══ Given entries
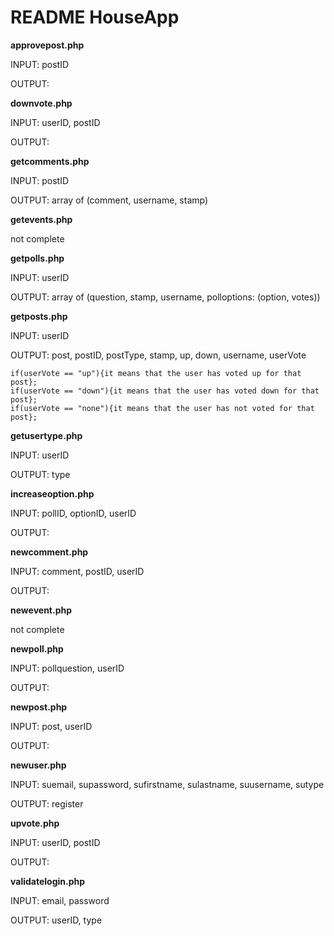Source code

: README HouseApp
===============

**approvepost.php**

INPUT: postID

OUTPUT:

**downvote.php**

INPUT: userID, postID

OUTPUT:

**getcomments.php**

INPUT: postID

OUTPUT: array of (comment, username, stamp)

**getevents.php**

not complete

**getpolls.php**

INPUT: userID

OUTPUT: array of (question, stamp, username, polloptions: (option, votes))

**getposts.php**

INPUT: userID

OUTPUT: post, postID, postType, stamp, up, down, username, userVote

    if(userVote == "up"){it means that the user has voted up for that post};
    if(userVote == "down"){it means that the user has voted down for that post};
    if(userVote == "none"){it means that the user has not voted for that post};

**getusertype.php**

INPUT: userID

OUTPUT: type

**increaseoption.php**

INPUT: pollID, optionID, userID

OUTPUT: 

**newcomment.php**

INPUT: comment, postID, userID

OUTPUT:

**newevent.php**

not complete

**newpoll.php**

INPUT: pollquestion, userID

OUTPUT:

**newpost.php**

INPUT: post, userID

OUTPUT:

**newuser.php**

INPUT: suemail, supassword, sufirstname, sulastname, suusername, sutype

OUTPUT: register

**upvote.php**

INPUT: userID, postID

OUTPUT:

**validatelogin.php**

INPUT: email, password

OUTPUT: userID, type
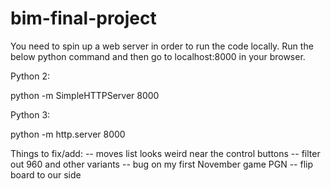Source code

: # bim-final-project

You need to spin up a web server in order to run the code locally.  Run the below python command and then go to localhost:8000 in your browser.

Python 2:

python -m SimpleHTTPServer 8000

Python 3:

python -m http.server 8000

Things to fix/add:
-- moves list looks weird near the control buttons
-- filter out 960 and other variants
-- bug on my first November game PGN
-- flip board to our side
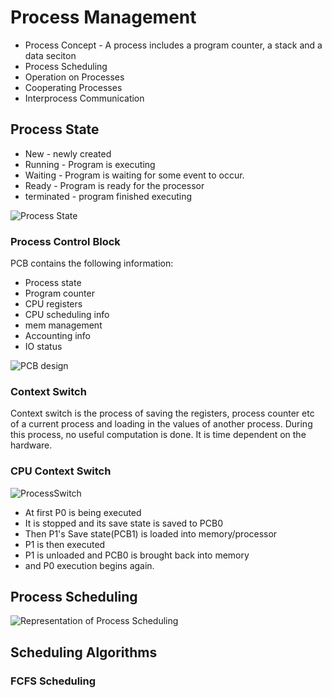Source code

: # Process Management

* Process Concept - A process includes a program counter, a stack and a data seciton
* Process Scheduling
* Operation on Processes
* Cooperating Processes
* Interprocess Communication

## Process State

* New - newly created
* Running - Program is executing
* Waiting - Program is waiting for some event to occur.
* Ready - Program is ready for the processor
* terminated - program finished executing

![Process State](https://cdn.imgchest.com/files/e4gdcrvngx4.png)

### Process Control Block

PCB contains the following information:

* Process state
* Program counter
* CPU registers
* CPU scheduling info
* mem management
* Accounting info
* IO status

![PCB design](https://cdn.imgchest.com/files/pyvdcob6lzy.png)

### Context Switch

Context switch is the process of saving the registers, process counter etc of a current process and loading in the values of another process.
During this process, no useful computation is done. It is time dependent on the hardware.

### CPU Context Switch

![ProcessSwitch](https://cdn.imgchest.com/files/d7ogcn8vzmy.png)

* At first P0 is being executed
* It is stopped and its save state is saved to PCB0
* Then P1's Save state(PCB1) is loaded into memory/processor
* P1 is then executed
* P1 is unloaded and PCB0 is brought back into memory
* and P0 execution begins again.

## Process Scheduling

![Representation of Process Scheduling](https://cdn.imgchest.com/files/l7lxc2gd9p7.png)

## Scheduling Algorithms

### FCFS Scheduling
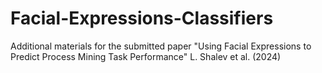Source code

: # Facial-Expressions-Classifiers
Additional materials for the submitted paper "Using Facial Expressions to Predict Process Mining Task Performance" L. Shalev et al. (2024)
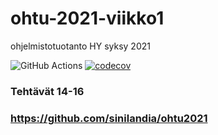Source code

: # ohtu-2021-viikko1
ohjelmistotuotanto HY syksy 2021

![GitHub Actions](https://github.com/sinilandia/ohtu-2021-viikko1/workflows/CI/badge.svg)
[![codecov](https://codecov.io/gh/sinilandia/ohtu-2021-viikko1/branch/main/graph/badge.svg?token=5ERZHV9OQZ)](https://codecov.io/gh/sinilandia/ohtu-2021-viikko1)

### Tehtävät 14-16
### https://github.com/sinilandia/ohtu2021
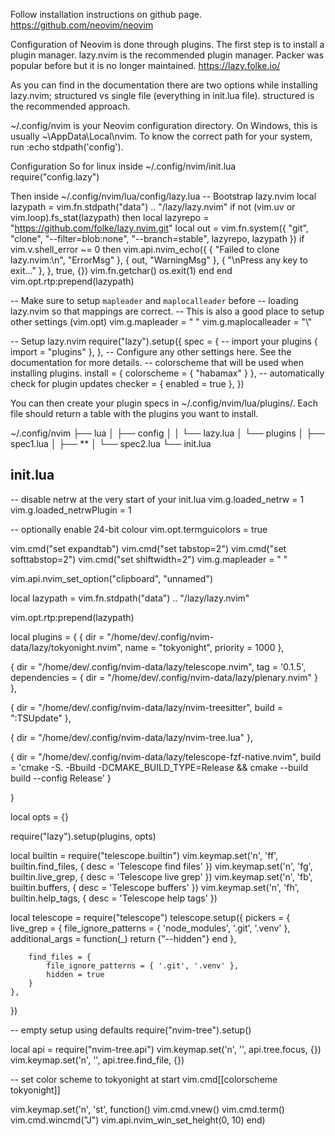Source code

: Follow installation instructions on github page.
https://github.com/neovim/neovim

Configuration of Neovim is done through plugins. The first step is to install a plugin manager. lazy.nvim is the recommended plugin manager. Packer was popular before but it is no longer maintained. 
https://lazy.folke.io/

As you can find in the documentation there are two options while installing lazy.nvim; structured vs single file (everything in init.lua file). structured is the recommended approach.

~/.config/nvim is your Neovim configuration directory. On Windows, this is usually ~\AppData\Local\nvim. To know the correct path for your system, run :echo stdpath('config').

Configuration
So for linux inside ~/.config/nvim/init.lua
  require("config.lazy")

Then inside ~/.config/nvim/lua/config/lazy.lua
  -- Bootstrap lazy.nvim
local lazypath = vim.fn.stdpath("data") .. "/lazy/lazy.nvim"
if not (vim.uv or vim.loop).fs_stat(lazypath) then
  local lazyrepo = "https://github.com/folke/lazy.nvim.git"
  local out = vim.fn.system({ "git", "clone", "--filter=blob:none", "--branch=stable", lazyrepo, lazypath })
  if vim.v.shell_error ~= 0 then
    vim.api.nvim_echo({
      { "Failed to clone lazy.nvim:\n", "ErrorMsg" },
      { out, "WarningMsg" },
      { "\nPress any key to exit..." },
    }, true, {})
    vim.fn.getchar()
    os.exit(1)
  end
end
vim.opt.rtp:prepend(lazypath)

-- Make sure to setup `mapleader` and `maplocalleader` before
-- loading lazy.nvim so that mappings are correct.
-- This is also a good place to setup other settings (vim.opt)
vim.g.mapleader = " "
vim.g.maplocalleader = "\\"

-- Setup lazy.nvim
require("lazy").setup({
  spec = {
    -- import your plugins
    { import = "plugins" },
  },
  -- Configure any other settings here. See the documentation for more details.
  -- colorscheme that will be used when installing plugins.
  install = { colorscheme = { "habamax" } },
  -- automatically check for plugin updates
  checker = { enabled = true },
})



You can then create your plugin specs in ~/.config/nvim/lua/plugins/. Each file should return a table with the plugins you want to install.


~/.config/nvim
├── lua
│   ├── config
│   │   └── lazy.lua
│   └── plugins
│       ├── spec1.lua
│       ├── **
│       └── spec2.lua
└── init.lua

init.lua
-------------
-- disable netrw at the very start of your init.lua
vim.g.loaded_netrw = 1
vim.g.loaded_netrwPlugin = 1

-- optionally enable 24-bit colour
vim.opt.termguicolors = true

vim.cmd("set expandtab")
vim.cmd("set tabstop=2")
vim.cmd("set softtabstop=2")
vim.cmd("set shiftwidth=2")
vim.g.mapleader = " "

vim.api.nvim_set_option("clipboard", "unnamed")

local lazypath = vim.fn.stdpath("data") .. "/lazy/lazy.nvim"

vim.opt.rtp:prepend(lazypath)

local plugins = {
  { dir = "/home/dev/.config/nvim-data/lazy/tokyonight.nvim", name = "tokyonight", priority = 1000 },

  {
    dir = "/home/dev/.config/nvim-data/lazy/telescope.nvim", tag = '0.1.5', dependencies = { dir = "/home/dev/.config/nvim-data/lazy/plenary.nvim" }
  },

  { dir = "/home/dev/.config/nvim-data/lazy/nvim-treesitter", build = ":TSUpdate" },

  { dir = "/home/dev/.config/nvim-data/lazy/nvim-tree.lua" },

  { dir = "/home/dev/.config/nvim-data/lazy/telescope-fzf-native.nvim", build = 'cmake -S. -Bbuild -DCMAKE_BUILD_TYPE=Release && cmake --build build --config Release' }

}

local opts = {}

require("lazy").setup(plugins, opts)

local builtin = require("telescope.builtin")
vim.keymap.set('n', '<leader>ff', builtin.find_files, { desc = 'Telescope find files' })
vim.keymap.set('n', '<leader>fg', builtin.live_grep, { desc = 'Telescope live grep' })
vim.keymap.set('n', '<leader>fb', builtin.buffers, { desc = 'Telescope buffers' })
vim.keymap.set('n', '<leader>fh', builtin.help_tags, { desc = 'Telescope help tags' })

local telescope = require("telescope")
telescope.setup({
	pickers = {
		live_grep = {
			file_ignore_patterns = { 'node_modules', '.git', '.venv' },
			additional_args = function(_)
				return {"--hidden"}
			end
		},
	
		find_files = {
			file_ignore_patterns = { '.git', '.venv' },
			hidden = true
		}
	},
})

-- empty setup using defaults
require("nvim-tree").setup()

local api = require("nvim-tree.api")
vim.keymap.set('n', '<C-g>', api.tree.focus, {})
vim.keymap.set('n', '<C-h>', api.tree.find_file, {})

-- set color scheme to tokyonight at start
vim.cmd[[colorscheme tokyonight]]

vim.keymap.set('n', '<space>st', function()
	vim.cmd.vnew()
	vim.cmd.term()
  vim.cmd.wincmd("J")
	vim.api.nvim_win_set_height(0, 10)
end)



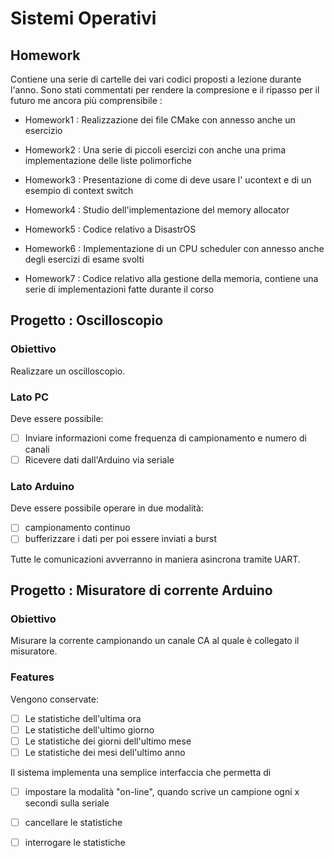 # Sistemi Operativi



## Homework

Contiene una serie di cartelle dei vari codici proposti a lezione durante l'anno. Sono stati commentati per rendere la compresione e il ripasso per il futuro me ancora più comprensibile :

- Homework1 : Realizzazione dei file CMake con annesso anche un esercizio

- Homework2 : Una serie di piccoli esercizi con anche una prima implementazione delle liste polimorfiche

- Homework3 : Presentazione di come di deve usare l' ucontext e di un esempio di context switch

- Homework4 : Studio dell'implementazione del memory allocator 

- Homework5 : Codice relativo a DisastrOS

- Homework6 : Implementazione di un CPU scheduler con annesso anche degli esercizi di esame svolti 

- Homework7 : Codice relativo alla gestione della memoria, contiene una serie di implementazioni fatte durante il corso

## Progetto : Oscilloscopio

### Obiettivo

 Realizzare un oscilloscopio.

### Lato PC

   Deve essere possibile:
   - [ ] Inviare informazioni come frequenza di campionamento e numero di canali
   - [ ] Ricevere dati dall'Arduino via seriale

### Lato Arduino

   Deve essere possibile operare in due modalità:
   - [ ] campionamento continuo 
   - [ ] bufferizzare i dati per poi essere inviati a burst

Tutte le comunicazioni avverranno in maniera asincrona tramite UART.

## Progetto : Misuratore di corrente Arduino

### Obiettivo

 Misurare la corrente campionando un canale CA al quale è collegato il misuratore.

### Features

   Vengono conservate:
   - [ ] Le statistiche dell'ultima ora
   - [ ] Le statistiche dell'ultimo giorno
   - [ ] Le statistiche dei giorni dell'ultimo mese 
   - [ ] Le statistiche dei mesi dell'ultimo anno 

   Il sistema implementa una semplice interfaccia che permetta di
   - [ ] impostare la modalità "on-line", quando scrive un campione ogni x secondi sulla seriale
   - [ ] cancellare le statistiche
   - [ ] interrogare le statistiche

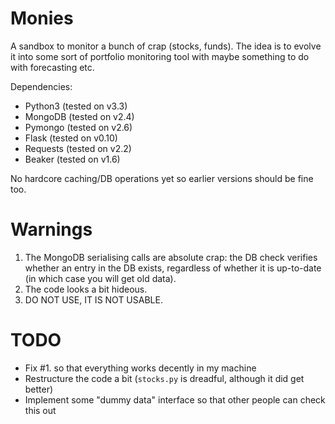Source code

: Monies
======

A sandbox to monitor a bunch of crap (stocks, funds). The idea is to evolve it into some sort of portfolio monitoring
tool with maybe something to do with forecasting etc.

Dependencies:

* Python3 (tested on v3.3)
* MongoDB (tested on v2.4)
* Pymongo (tested on v2.6)
* Flask (tested on v0.10)
* Requests (tested on v2.2)
* Beaker (tested on v1.6)

No hardcore caching/DB operations yet so earlier versions should be fine too.

Warnings
========

1. The MongoDB serialising calls are absolute crap: the DB check verifies whether an entry in the DB exists, regardless
of whether it is up-to-date (in which case you will get old data).
2. The code looks a bit hideous.
3. DO NOT USE, IT IS NOT USABLE.

TODO
====

* Fix \#1. so that everything works decently in my machine
* Restructure the code a bit (`stocks.py` is dreadful, although it did get better)
* Implement some "dummy data" interface so that other people can check this out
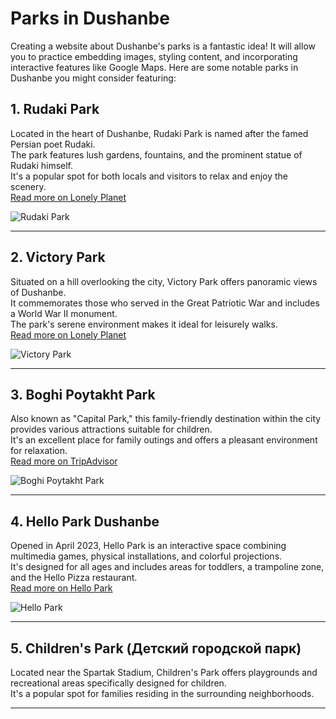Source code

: # Parks in Dushanbe  

Creating a website about Dushanbe's parks is a fantastic idea! It will allow you to practice embedding images, styling content, and incorporating interactive features like Google Maps. Here are some notable parks in Dushanbe you might consider featuring:

## 1. Rudaki Park  
Located in the heart of Dushanbe, Rudaki Park is named after the famed Persian poet Rudaki.  
The park features lush gardens, fountains, and the prominent statue of Rudaki himself.  
It's a popular spot for both locals and visitors to relax and enjoy the scenery.  
[Read more on Lonely Planet](https://www.lonelyplanet.com/tajikistan/dushanbe/attractions/rudaki-park/a/poi-sig/1576927/357580)

![Rudaki Park](https://tse2.mm.bing.net/th?id=OIP.29hr31mI51QZrXWgUY7SggHaGO&pid=Api)

---

## 2. Victory Park  
Situated on a hill overlooking the city, Victory Park offers panoramic views of Dushanbe.  
It commemorates those who served in the Great Patriotic War and includes a World War II monument.  
The park's serene environment makes it ideal for leisurely walks.  
[Read more on Lonely Planet](https://www.lonelyplanet.com/tajikistan/dushanbe/attractions/victory-park/a/poi-sig/1376530/357580)

![Victory Park](https://tse2.mm.bing.net/th?id=OIP.vfIcgFaiWB1N1wwMLE63gwHaFc&pid=Api)

---

## 3. Boghi Poytakht Park  
Also known as "Capital Park," this family-friendly destination within the city provides various attractions suitable for children.  
It's an excellent place for family outings and offers a pleasant environment for relaxation.  
[Read more on TripAdvisor](https://www.tripadvisor.com/Attraction_Review-g293964-d6397885-Reviews-Boghi_Poytakht_Park-Dushanbe.html)

![Boghi Poytakht Park](https://tse4.mm.bing.net/th?id=OIP.WkjNLLS8wFgR-msPk65uswHaFc&pid=Api)

---

## 4. Hello Park Dushanbe  
Opened in April 2023, Hello Park is an interactive space combining multimedia games, physical installations, and colorful projections.  
It's designed for all ages and includes areas for toddlers, a trampoline zone, and the Hello Pizza restaurant.  
[Read more on Hello Park](https://hello-park.io/en/projects/hello-park-dushanbe)

![Hello Park](https://tse1.mm.bing.net/th?id=OIP._ZaDvXULJF5WqMaim0dOQAHaGO&pid=Api)

---

## 5. Children's Park (Детский городской парк)  
Located near the Spartak Stadium, Children's Park offers playgrounds and recreational areas specifically designed for children.  
It's a popular spot for families residing in the surrounding neighborhoods.

---




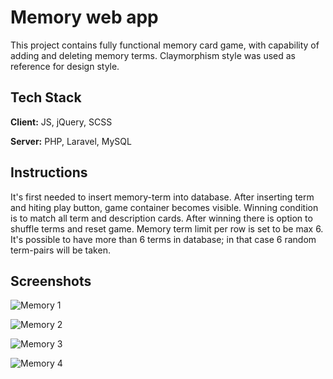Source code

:
# Memory web app

This project contains fully functional memory card game, with capability of adding and deleting memory terms. Claymorphism style was used as reference for design style.    


## Tech Stack

**Client:** JS, jQuery, SCSS

**Server:** PHP, Laravel, MySQL


## Instructions

It's first needed to insert memory-term into database. After inserting term and hiting play button, game container becomes visible. Winning condition is to match all term and description cards. After winning there is option to shuffle terms and reset game. Memory term limit per row is set to be max 6. It's possible to have more than 6 terms in database; in that case 6 random term-pairs will be taken. 


## Screenshots

![Memory 1](https://i.imgur.com/No0Mpu5.png)

![Memory 2](https://i.imgur.com/Pv1aElt.png)

![Memory 3](https://i.imgur.com/skGqGhC.png)

![Memory 4](https://i.imgur.com/VKA9RvS.png)

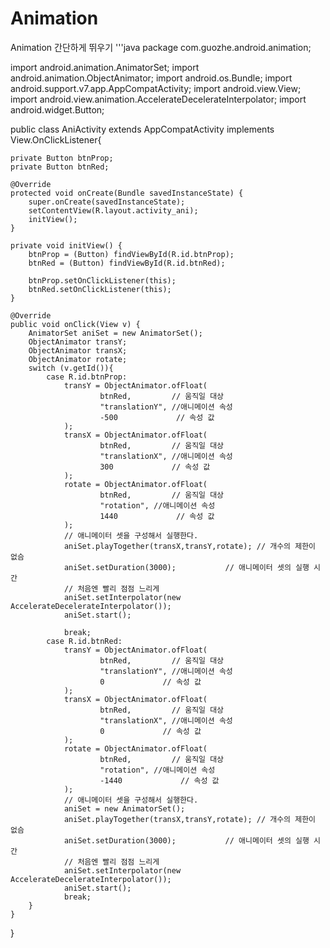 # Animation
Animation 간단하게 뛰우기
'''java
package com.guozhe.android.animation;

import android.animation.AnimatorSet;
import android.animation.ObjectAnimator;
import android.os.Bundle;
import android.support.v7.app.AppCompatActivity;
import android.view.View;
import android.view.animation.AccelerateDecelerateInterpolator;
import android.widget.Button;

public class AniActivity extends AppCompatActivity implements View.OnClickListener{

    private Button btnProp;
    private Button btnRed;

    @Override
    protected void onCreate(Bundle savedInstanceState) {
        super.onCreate(savedInstanceState);
        setContentView(R.layout.activity_ani);
        initView();
    }

    private void initView() {
        btnProp = (Button) findViewById(R.id.btnProp);
        btnRed = (Button) findViewById(R.id.btnRed);

        btnProp.setOnClickListener(this);
        btnRed.setOnClickListener(this);
    }

    @Override
    public void onClick(View v) {
        AnimatorSet aniSet = new AnimatorSet();
        ObjectAnimator transY;
        ObjectAnimator transX;
        ObjectAnimator rotate;
        switch (v.getId()){
            case R.id.btnProp:
                transY = ObjectAnimator.ofFloat(
                        btnRed,         // 움직일 대상
                        "translationY", //애니메이션 속성
                        -500             // 속성 값
                );
                transX = ObjectAnimator.ofFloat(
                        btnRed,         // 움직일 대상
                        "translationX", //애니메이션 속성
                        300             // 속성 값
                );
                rotate = ObjectAnimator.ofFloat(
                        btnRed,         // 움직일 대상
                        "rotation", //애니메이션 속성
                        1440             // 속성 값
                );
                // 애니메이터 셋을 구성해서 실행한다.
                aniSet.playTogether(transX,transY,rotate); // 개수의 제한이 없슴
                aniSet.setDuration(3000);           // 애니메이터 셋의 실행 시간
                // 처음엔 빨리 점점 느리게
                aniSet.setInterpolator(new AccelerateDecelerateInterpolator());
                aniSet.start();
                
                break;
            case R.id.btnRed:
                transY = ObjectAnimator.ofFloat(
                        btnRed,         // 움직일 대상
                        "translationY", //애니메이션 속성
                        0             // 속성 값
                );
                transX = ObjectAnimator.ofFloat(
                        btnRed,         // 움직일 대상
                        "translationX", //애니메이션 속성
                        0             // 속성 값
                );
                rotate = ObjectAnimator.ofFloat(
                        btnRed,         // 움직일 대상
                        "rotation", //애니메이션 속성
                        -1440             // 속성 값
                );
                // 애니메이터 셋을 구성해서 실행한다.
                aniSet = new AnimatorSet();
                aniSet.playTogether(transX,transY,rotate); // 개수의 제한이 없슴
                aniSet.setDuration(3000);           // 애니메이터 셋의 실행 시간
                // 처음엔 빨리 점점 느리게
                aniSet.setInterpolator(new AccelerateDecelerateInterpolator());
                aniSet.start();
                break;
        }
    }
}
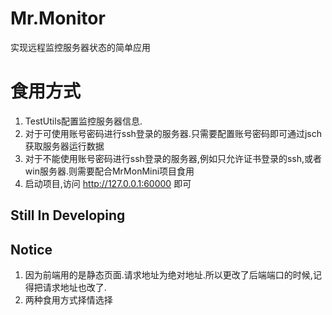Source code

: # Mr.Monitor
实现远程监控服务器状态的简单应用
# 食用方式
1. TestUtils配置监控服务器信息.
2. 对于可使用账号密码进行ssh登录的服务器.只需要配置账号密码即可通过jsch获取服务器运行数据
3. 对于不能使用账号密码进行ssh登录的服务器,例如只允许证书登录的ssh,或者win服务器.则需要配合MrMonMini项目食用
4. 启动项目,访问 http://127.0.0.1:60000 即可


## Still In Developing

## Notice
1. 因为前端用的是静态页面.请求地址为绝对地址.所以更改了后端端口的时候,记得把请求地址也改了.
2. 两种食用方式择情选择 
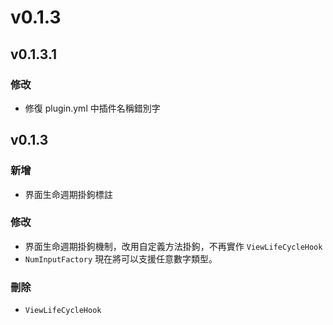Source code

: # v0.1.3

## v0.1.3.1

### 修改

* 修復 plugin.yml 中插件名稱錯別字

## v0.1.3

### 新增

* 界面生命週期掛鉤標註

### 修改

* 界面生命週期掛鉤機制，改用自定義方法掛鉤，不再實作 `ViewLifeCycleHook`
* `NumInputFactory` 現在將可以支援任意數字類型。

### 刪除

* `ViewLifeCycleHook`
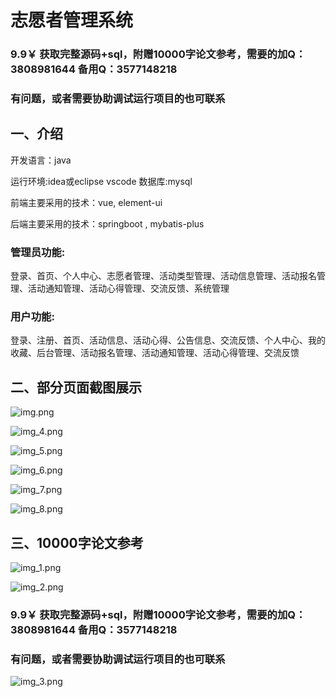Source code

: # 志愿者管理系统

### 9.9￥ 获取完整源码+sql，附赠10000字论文参考，需要的加Q：3808981644 备用Q：3577148218
### 有问题，或者需要协助调试运行项目的也可联系

## 一、介绍

开发语言：java

运行环境:idea或eclipse vscode 数据库:mysql

前端主要采用的技术：vue, element-ui

后端主要采用的技术：springboot , mybatis-plus

### 管理员功能:

登录、首页、个人中心、志愿者管理、活动类型管理、活动信息管理、活动报名管理、活动通知管理、活动心得管理、交流反馈、系统管理

### 用户功能:

登录、注册、首页、活动信息、活动心得、公告信息、交流反馈、个人中心、我的收藏、后台管理、活动报名管理、活动通知管理、活动心得管理、交流反馈


## 二、部分页面截图展示

![img.png](imgs/img.png)

![img_4.png](imgs/img_4.png)

![img_5.png](imgs/img_5.png)

![img_6.png](imgs/img_6.png)

![img_7.png](imgs/img_7.png)

![img_8.png](imgs/img_8.png)

## 三、10000字论文参考

![img_1.png](imgs/img_1.png)

![img_2.png](imgs/img_2.png)


### 9.9￥ 获取完整源码+sql，附赠10000字论文参考，需要的加Q：3808981644 备用Q：3577148218
### 有问题，或者需要协助调试运行项目的也可联系

![img_3.png](imgs/img_3.png)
════
Leaving out the pictures, print each line of the records above from the first up to and including the one that contains "has voted down", exactly as written.

**Exercise answer:**
Source code

: README HouseApp
===============

**approvepost.php**

INPUT: postID

OUTPUT:

**downvote.php**

INPUT: userID, postID

OUTPUT:

**getcomments.php**

INPUT: postID

OUTPUT: array of (comment, username, stamp)

**getevents.php**

not complete

**getpolls.php**

INPUT: userID

OUTPUT: array of (question, stamp, username, polloptions: (option, votes))

**getposts.php**

INPUT: userID

OUTPUT: post, postID, postType, stamp, up, down, username, userVote

    if(userVote == "up"){it means that the user has voted up for that post};
    if(userVote == "down"){it means that the user has voted down for that post};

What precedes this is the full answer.